#### Aim of the exercise
Take the material below and reproduce, word for word, only the lines from the line with "Before Phase 4" through the line with "## Post-Phase 4 Benefits".

*-*-*

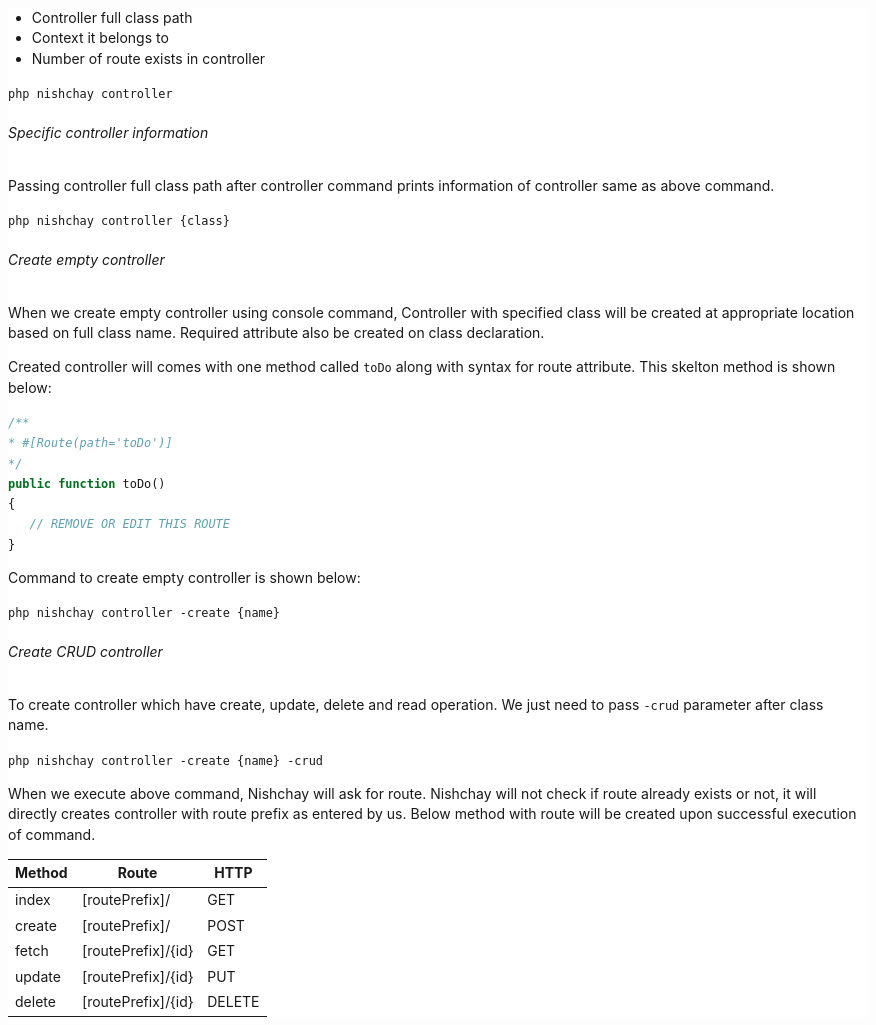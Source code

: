 - Controller full class path
- Context it belongs to
- Number of route exists in controller

```
php nishchay controller
```

###### Specific controller information

Passing controller full class path after controller command prints information of controller same as above command.

```
php nishchay controller {class}
```

###### Create empty controller

When we create empty controller using console command, Controller with specified class will be created at appropriate location based on full class name. Required attribute also be created on class declaration.

Created controller will comes with one method called `toDo` along with syntax for route attribute. This skelton method is shown below:

```php
/**
* #[Route(path='toDo')]
*/
public function toDo()
{
   // REMOVE OR EDIT THIS ROUTE
}
```

Command to create empty controller is shown below:

```
php nishchay controller -create {name}
```

###### Create CRUD controller

To create controller which have create, update, delete and read operation. We just need to pass `-crud` parameter after class name.

```
php nishchay controller -create {name} -crud
```

When we execute above command, Nishchay will ask for route. Nishchay will not check if route already exists or not, it will directly creates controller with route prefix as entered by us. Below method with route will be created upon successful execution of command.

| Method | Route              | HTTP   |
| ------ | ------------------ | ------ |
| index  | [routePrefix]/     | GET    |
| create | [routePrefix]/     | POST   |
| fetch  | [routePrefix]/{id} | GET    |
| update | [routePrefix]/{id} | PUT    |
| delete | [routePrefix]/{id} | DELETE |
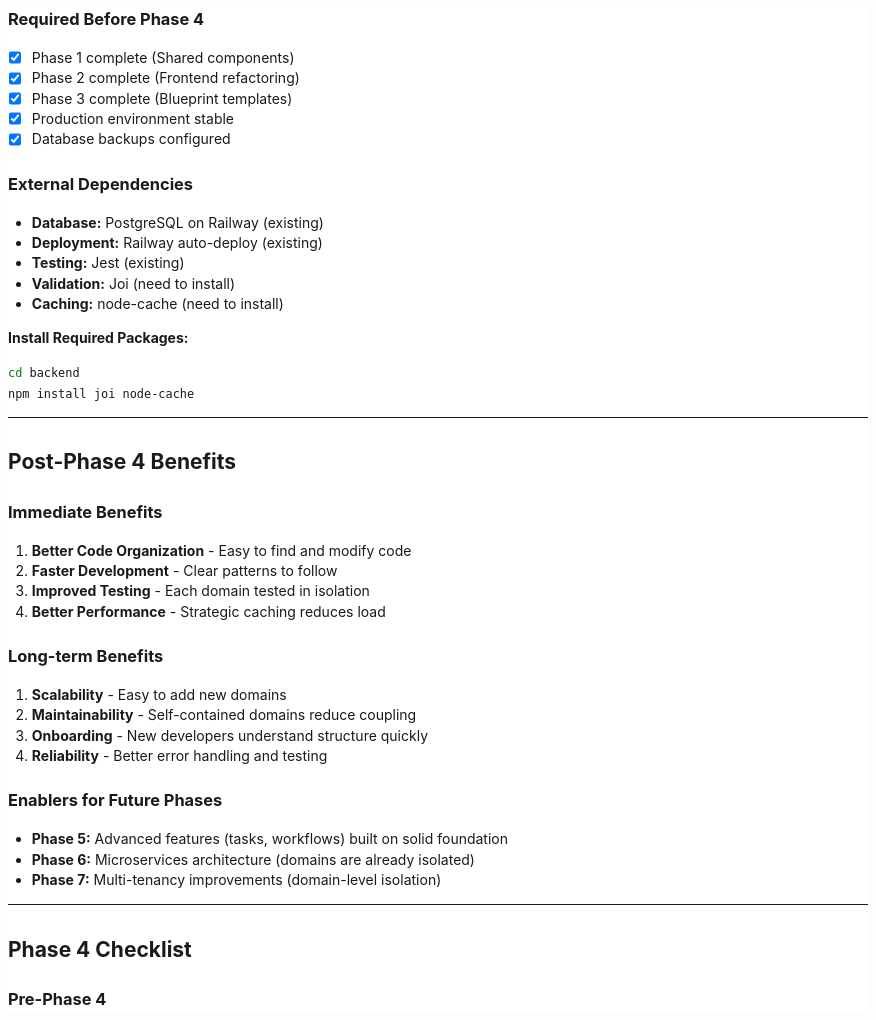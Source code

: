 ### Required Before Phase 4

- [x] Phase 1 complete (Shared components)
- [x] Phase 2 complete (Frontend refactoring)
- [x] Phase 3 complete (Blueprint templates)
- [x] Production environment stable
- [x] Database backups configured

### External Dependencies

- **Database:** PostgreSQL on Railway (existing)
- **Deployment:** Railway auto-deploy (existing)
- **Testing:** Jest (existing)
- **Validation:** Joi (need to install)
- **Caching:** node-cache (need to install)

**Install Required Packages:**
```bash
cd backend
npm install joi node-cache
```

---

## Post-Phase 4 Benefits

### Immediate Benefits

1. **Better Code Organization** - Easy to find and modify code
2. **Faster Development** - Clear patterns to follow
3. **Improved Testing** - Each domain tested in isolation
4. **Better Performance** - Strategic caching reduces load

### Long-term Benefits

1. **Scalability** - Easy to add new domains
2. **Maintainability** - Self-contained domains reduce coupling
3. **Onboarding** - New developers understand structure quickly
4. **Reliability** - Better error handling and testing

### Enablers for Future Phases

- **Phase 5:** Advanced features (tasks, workflows) built on solid foundation
- **Phase 6:** Microservices architecture (domains are already isolated)
- **Phase 7:** Multi-tenancy improvements (domain-level isolation)

---

## Phase 4 Checklist

### Pre-Phase 4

*-*-*

#### Answer for this exercise
: ### Required Before Phase 4

- [x] Phase 1 complete (Shared components)
- [x] Phase 2 complete (Frontend refactoring)
- [x] Phase 3 complete (Blueprint templates)
- [x] Production environment stable
- [x] Database backups configured

### External Dependencies

- **Database:** PostgreSQL on Railway (existing)
- **Deployment:** Railway auto-deploy (existing)
- **Testing:** Jest (existing)
- **Validation:** Joi (need to install)
- **Caching:** node-cache (need to install)

**Install Required Packages:**
```bash
cd backend
npm install joi node-cache
```

---

## Post-Phase 4 Benefits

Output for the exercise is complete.